Construit de manière épisodique, Où j’ai dormi suit la narratrice anonyme d’Angel alors qu’elle trouve refuge, appartenance et parenté dans une litanie d’endroits – une pension glorifiée dans un cadre victorien régional connu uniquement sous le nom de Tidy Town, les canapés de divers amis et connaissances, une maison partagée connue sous le nom de 47, une rotonde , une salle de bain accessible, un squat. Poète autoproclamé, tagueur passionné et saxophoniste autodidacte, le narrateur appartient à une mémorable équipe hétéroclite de musiciens, d’artistes, de yogis, d’activistes, de toxicomanes et de sans-abri.

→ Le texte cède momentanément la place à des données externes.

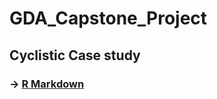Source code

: # GDA_Capstone_Project

## Cyclistic Case study

### -> [R Markdown](https://beta.rstudioconnect.com/connect/#/apps/d742f323-bb2f-4e26-aeb9-deb92916e7b8/info)
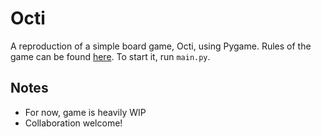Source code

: # Octi
A reproduction of a simple board game, Octi, using Pygame. Rules of the game can be found [here](http://eng.foxmind.co.il/game-102). To start it, run `main.py`.
 ## Notes
 - For now, game is heavily WIP
 - Collaboration welcome!
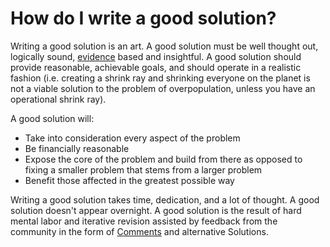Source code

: # How do I write a good solution? #
Writing a good solution is an art. A good solution must be well thought out, 
logically sound, [evidence][2] based and insightful. A good solution should provide 
reasonable, achievable goals, and should operate in a realistic fashion 
(i.e. creating a shrink ray and shrinking everyone on the planet is not a 
viable solution to the problem of overpopulation, unless you have an operational
shrink ray). 

A good solution will:

- Take into consideration every aspect of the problem
- Be financially reasonable
- Expose the core of the problem and build from there as opposed to fixing a 
  smaller problem that stems from a larger problem
- Benefit those affected in the greatest possible way

Writing a good solution takes time, dedication, and a lot of thought. 
A good solution doesn't appear overnight. A good solution is the result of 
hard mental labor and iterative revision assisted by feedback from the 
community in the form of [Comments][1] and alternative Solutions.

[1]: /help/privileges/comment/
[2]: /help/conversation/research/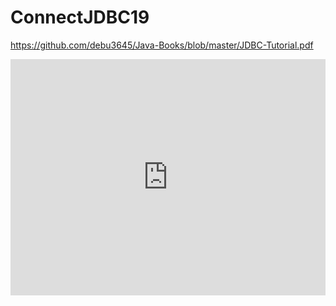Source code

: # ConnectJDBC19

https://github.com/debu3645/Java-Books/blob/master/JDBC-Tutorial.pdf

<div style="position: relative; padding-bottom: 75%; height: 0;"><iframe src="https://www.loom.com/embed/421bf85954494c95b6a281925a0ddfd4?sid=2c845d9a-9107-40c0-bff5-eecae174b344" frameborder="0" webkitallowfullscreen mozallowfullscreen allowfullscreen style="position: absolute; top: 0; left: 0; width: 100%; height: 100%;"></iframe></div>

Le visage familier du nord intérieur de Melbourne et ses points d’eau, ses tramways, ses monuments et ses rues qui s’entrecroisent sont recouverts d’éphémères des années 90. Une épidémie pernicieuse d’héroïne s’empare des jeunes, les récepteurs fixes se cognent contre les murs fétides des colocations, et les anneaux de septum et les crânes rasés ne sont pas encore tolérés, encore moins célébrés, chez les femmes. L’apparition du capitalisme avancé et le manque de logements abordables se font déjà sentir, surtout dans la communauté qui occupe les pages de Où j’ai dormi.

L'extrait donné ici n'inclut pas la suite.